Functions in R

Anna Krystalli

Institute de Ecologia, UNAM 30 Aug. 2016
https://annakrystalli.github.io/UNAM-site/Functions_in_R.nb.html


@annakrystalli | annakrystalli@googlemail.com



What are functions?

Code written to carry out specific task

Functions used to:

  • incorporate sets of instructions that we want to use repeatedly
  • contain complex code in a neat sub-program
  • reduce opportunity for errors
  • make code more readable

usually:

  • accepts parameters (arguments) <- INPUT
  • returns value(s) <- OUTPUT


functions in R

R is a functional programming language!

provides many tools for the creation and manipulation of functions.
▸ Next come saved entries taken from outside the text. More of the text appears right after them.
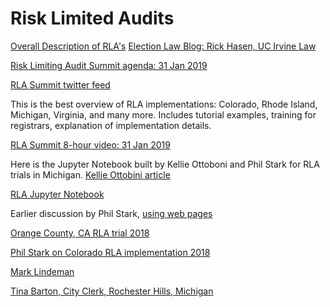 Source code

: # Risk Limited Audits
[Overall Description of RLA's](https://www.verifiedvoting.org/resources/post-election-audits/risk-limiting-audits/)
[Election Law Blog: Rick Hasen, UC Irvine Law](https://electionlawblog.org/)

[Risk Limiting Audit Summit agenda: 31 Jan 2019](https://medium.com/@susangreenhalgh/its-time-to-audit-our-elections-54be65131d7d)

[RLA Summit twitter feed](https://twitter.com/hashtag/rlasummit?src=hashtag_click)

This is the best overview of RLA implementations: Colorado, Rhode Island, Michigan, Virginia, and many more.  Includes tutorial examples, training for registrars, explanation of implementation details.

[RLA Summit 8-hour video: 31 Jan 2019](https://youtu.be/gMbz0_dizoA)

Here is the Jupyter Notebook built by Kellie Ottoboni and Phil Stark for RLA trials in Michigan.
[Kellie Ottobini article](https://blog.jupyter.org/jupyter-notebooks-for-post-election-audits-4bdd13d3e800)

[RLA Jupyter Notebook](https://mybinder.org/v2/gh/pbstark/CORLA18/master?filepath=code%2Fsuite_toolkit.ipynb)

Earlier discussion by Phil Stark, [using web pages](https://www.stat.berkeley.edu/~stark/Vote/auditTools.htm)

[Orange County, CA RLA trial 2018](https://www.verifiedvoting.org/wp-content/uploads/2018/12/2018-RLA-Report-Orange-County-CA.pdf)

[Phil Stark on Colorado RLA implementation 2018](https://www.researchgate.net/publication/323550250_Next_Steps_for_the_Colorado_Risk-Limiting_Audit_CORLA_Program)

[Mark Lindeman](https://www.researchgate.net/scientific-contributions/31447594_Mark_Lindeman)


[Tina Barton, City Clerk, Rochester Hills, Michigan](https://medium.com/@susangreenhalgh/its-time-to-audit-our-elections-54be65131d7d)
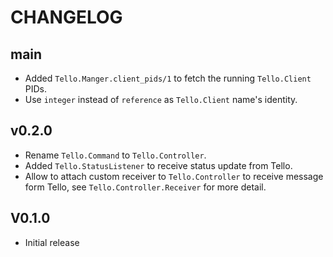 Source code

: # CHANGELOG

## main

- Added `Tello.Manger.client_pids/1` to fetch the running `Tello.Client` PIDs.
- Use `integer` instead of `reference` as `Tello.Client` name's identity.

## v0.2.0

- Rename `Tello.Command` to `Tello.Controller`.
- Added `Tello.StatusListener` to receive status update from Tello.
- Allow to attach custom receiver to `Tello.Controller` to receive message form Tello, see `Tello.Controller.Receiver` for more detail.

## V0.1.0

- Initial release
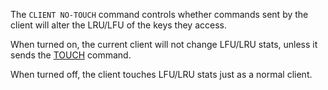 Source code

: The `CLIENT NO-TOUCH` command controls whether commands sent by the client will alter the LRU/LFU of the keys they access.

When turned on, the current client will not change LFU/LRU stats, unless it sends the [TOUCH](touch.md) command.

When turned off, the client touches LFU/LRU stats just as a normal client.
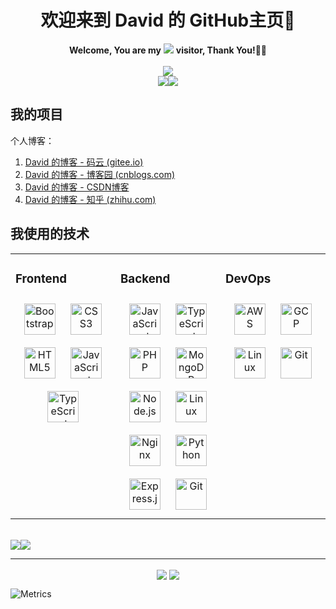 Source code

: <!--
**David-deng-01/david-deng-01** is a ✨ _special_ ✨ repository because its `README.md` (this file) appears on your GitHub profile.

Here are some ideas to get you started:

- 🔭 I’m currently working on ...
- 🌱 I’m currently learning ...
- 👯 I’m looking to collaborate on ...
- 🤔 I’m looking for help with ...
- 💬 Ask me about ...
- 📫 How to reach me: ...
- 😄 Pronouns: ...
- ⚡ Fun fact: ...
-->


<h1 align="center">欢迎来到 David 的 GitHub主页👋</h1>



<div align="center"><span><strong>Welcome, You are my</strong></span> <a href="https://david-deng-01.gitee.io/my-blog/"><img src="https://profile-counter.glitch.me/david-deng-01/count.svg"/></a> <span><strong>visitor, Thank You!</strong>🎉🎉</span></div>

<br/>

<div align="center"><img src="https://cdn.jsdelivr.net/gh/David-deng-01/images/blog/trophy.svg"/></div>

<div align="center"><span><img src="https://cdn.jsdelivr.net/gh/David-deng-01/images/blog/Top%20Langs.svg"/></span><span><img src="https://cdn.jsdelivr.net/gh/David-deng-01/images/blog/status.svg"/></span></div>




## 我的项目

个人博客：

1. [David 的博客 - 码云 (gitee.io)](https://david-deng-01.gitee.io/my-blog/)
2. [David 的博客 - 博客园 (cnblogs.com)](https://www.cnblogs.com/David-deng/)
3. [David 的博客 - CSDN博客](https://blog.csdn.net/david_0925)
4. [David 的博客 - 知乎 (zhihu.com)](https://www.zhihu.com/people/david-deng-0925)



## 我使用的技术

<table><tr><td valign="top" width="33%">

### Frontend  
<div align="center">  
<a href="https://getbootstrap.com/docs/3.4/javascript/" target="_blank"><img style="margin: 10px" src="https://profilinator.rishav.dev/skills-assets/bootstrap-plain.svg" alt="Bootstrap" height="50" /></a>  
<a href="https://www.w3schools.com/css/" target="_blank"><img style="margin: 10px" src="https://profilinator.rishav.dev/skills-assets/css3-original-wordmark.svg" alt="CSS3" height="50" /></a>  
<a href="https://en.wikipedia.org/wiki/HTML5" target="_blank"><img style="margin: 10px" src="https://profilinator.rishav.dev/skills-assets/html5-original-wordmark.svg" alt="HTML5" height="50" /></a>  
<a href="https://www.javascript.com/" target="_blank"><img style="margin: 10px" src="https://profilinator.rishav.dev/skills-assets/javascript-original.svg" alt="JavaScript" height="50" /></a>  
<a href="https://www.typescriptlang.org/" target="_blank"><img style="margin: 10px" src="https://profilinator.rishav.dev/skills-assets/typescript-original.svg" alt="TypeScript" height="50" /></a>  
</div>

</td><td valign="top" width="33%">



### Backend  
<div align="center">  
<a href="https://www.javascript.com/" target="_blank"><img style="margin: 10px" src="https://profilinator.rishav.dev/skills-assets/javascript-original.svg" alt="JavaScript" height="50" /></a>  
<a href="https://www.typescriptlang.org/" target="_blank"><img style="margin: 10px" src="https://profilinator.rishav.dev/skills-assets/typescript-original.svg" alt="TypeScript" height="50" /></a>  
<a href="https://www.php.net/" target="_blank"><img style="margin: 10px" src="https://profilinator.rishav.dev/skills-assets/php-original.svg" alt="PHP" height="50" /></a>  
<a href="https://www.mongodb.com/" target="_blank"><img style="margin: 10px" src="https://profilinator.rishav.dev/skills-assets/mongodb-original-wordmark.svg" alt="MongoDB" height="50" /></a>  
<a href="https://nodejs.org/" target="_blank"><img style="margin: 10px" src="https://profilinator.rishav.dev/skills-assets/nodejs-original-wordmark.svg" alt="Node.js" height="50" /></a>  
<a href="https://www.linux.org/" target="_blank"><img style="margin: 10px" src="https://profilinator.rishav.dev/skills-assets/linux-original.svg" alt="Linux" height="50" /></a>  
<a href="https://www.nginx.com/" target="_blank"><img style="margin: 10px" src="https://profilinator.rishav.dev/skills-assets/nginx-original.svg" alt="Nginx" height="50" /></a>  
<a href="https://www.python.org/" target="_blank"><img style="margin: 10px" src="https://profilinator.rishav.dev/skills-assets/python-original.svg" alt="Python" height="50" /></a>  
<a href="https://expressjs.com/" target="_blank"><img style="margin: 10px" src="https://profilinator.rishav.dev/skills-assets/express-original-wordmark.svg" alt="Express.js" height="50" /></a>  
<a href="https://github.com/" target="_blank"><img style="margin: 10px" src="https://profilinator.rishav.dev/skills-assets/git-scm-icon.svg" alt="Git" height="50" /></a>  
</div>

</td><td valign="top" width="33%">



### DevOps  
<div align="center">  
<a href="https://aws.amazon.com/" target="_blank"><img style="margin: 10px" src="https://profilinator.rishav.dev/skills-assets/amazonwebservices-original-wordmark.svg" alt="AWS" height="50" /></a>  
<a href="https://cloud.google.com/" target="_blank"><img style="margin: 10px" src="https://profilinator.rishav.dev/skills-assets/google_cloud-icon.svg" alt="GCP" height="50" /></a>
<a href="https://www.linux.org/" target="_blank"><img style="margin: 10px" src="https://profilinator.rishav.dev/skills-assets/linux-original.svg" alt="Linux" height="50" /></a>  
<a href="https://github.com/" target="_blank"><img style="margin: 10px" src="https://profilinator.rishav.dev/skills-assets/git-scm-icon.svg" alt="Git" height="50" /></a>   
</div>

</td></tr></table>



<br />



<div align="center" style="display: flex; justify-content: flex-start;"><span><img src="https://cdn.jsdelivr.net/gh/David-deng-01/images/blog/api.svg"/></span><span><img src="https://cdn.jsdelivr.net/gh/David-deng-01/images/blog/download.svg"/></span></div>



---



<div align="center">
  <a href="https://cdn.jsdelivr.net/gh/David-deng-01/images/blog/Alipay.jpg" target="_blank" style="display: inline-block;">
    <img
        src="https://img.shields.io/badge/AliPay-Buy%20Me%20A%20Coffee-blue?style=flat-square"
        align="center"
    />
  </a>
      <a href="https://cdn.jsdelivr.net/gh/David-deng-01/images/blog/WeChatPay.jpg" target="_blank" style="display: inline-block;">
    <img
        src="https://img.shields.io/badge/WeChatPay-Buy%20Me%20A%20Coffee-green?style=flat-square"
        align="center"
    />
  </a>
</div>

![Metrics](https://metrics.lecoq.io/david-deng-01?template=classic&introduction=1&projects=1&calendar=1&fortune=1&leetcode=1&isocalendar=1&base=header%2C%20activity%2C%20community%2C%20repositories%2C%20metadata&base.indepth=false&base.hireable=false&base.skip=false&isocalendar=false&isocalendar.duration=full-year&calendar=false&calendar.limit=1&projects=false&projects.limit=4&projects.descriptions=false&introduction=false&introduction.title=true&leetcode=false&leetcode.user=https%3A%2F%2Fleetcode.cn%2Fu%2Fdavid-deng-01%2F&leetcode.sections=solved&leetcode.limit.skills=10&leetcode.limit.recent=2&fortune=false&config.timezone=Asia%2FShanghai&config.display=large)
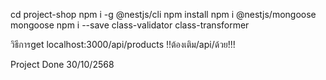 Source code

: cd  project-shop
npm i -g @nestjs/cli
npm install
npm i @nestjs/mongoose mongoose
npm i --save class-validator class-transformer


วิธีการget
localhost:3000/api/products !!ต้องเติม/api/ด้วย!!!

Project Done
30/10/2568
“To understand computations in R, two slogans are helpful:

  • Everything that exists is an object.
  • Everything that happens is a function call."

John Chambers

even + and indexing through [ ]!

`+`(3,4)
## [1] 7
`[`(1:10, 1)
## [1] 1


You can do anything with functions that you can do with vectors:

  • assign them to variables
  • store them in lists
  • pass them as arguments to other functions
  • create them inside functions
  • return them as the result of a function



function basics

Basic structure

function(arglist){body}

TIP: in Rstudio, typing the fun snippet inserts an R function definition:

name <- function(variables) {
    
}

Just try typing fun



example function

Let’s write a function that will calculate the standard deviation of the values in a vector x.

std.dev <- function(x){
    n <- length(x)
    xbar <- sum(x)/n
    diff <- x - xbar
    sum.sq <- sum(diff^2)
    var <- sum.sq / (n-1)
    sqrt(var)
}

function environment

  • every time a function is called, a new environment is created to host execution.
  • each invocation is completely independent of previous ones
  • variables used within are local, e.g. their scope lies within - and is limited to - the function itself. They are therefore invisible outside the function body
s.d <- std.dev(1:10)
s.d
## [1] 3.02765
xbar
## Error in eval(expr, envir, enclos): object 'xbar' not found



elements of a function

function name

This can be any valid variable name, but you should avoid using names that are used elsewhere in R, such as dir, function, plot, etc

  • choose descriptive names
  • use verbs
  • check whether they are already in use: ? function.name

(you can access a function from a specific package using package.name::function.name)


arguments

Functions can have any number of arguments. These can be any R object: numbers, strings, arrays, data frames, of even pointers to other functions; anything that is needed for the function.name function to run.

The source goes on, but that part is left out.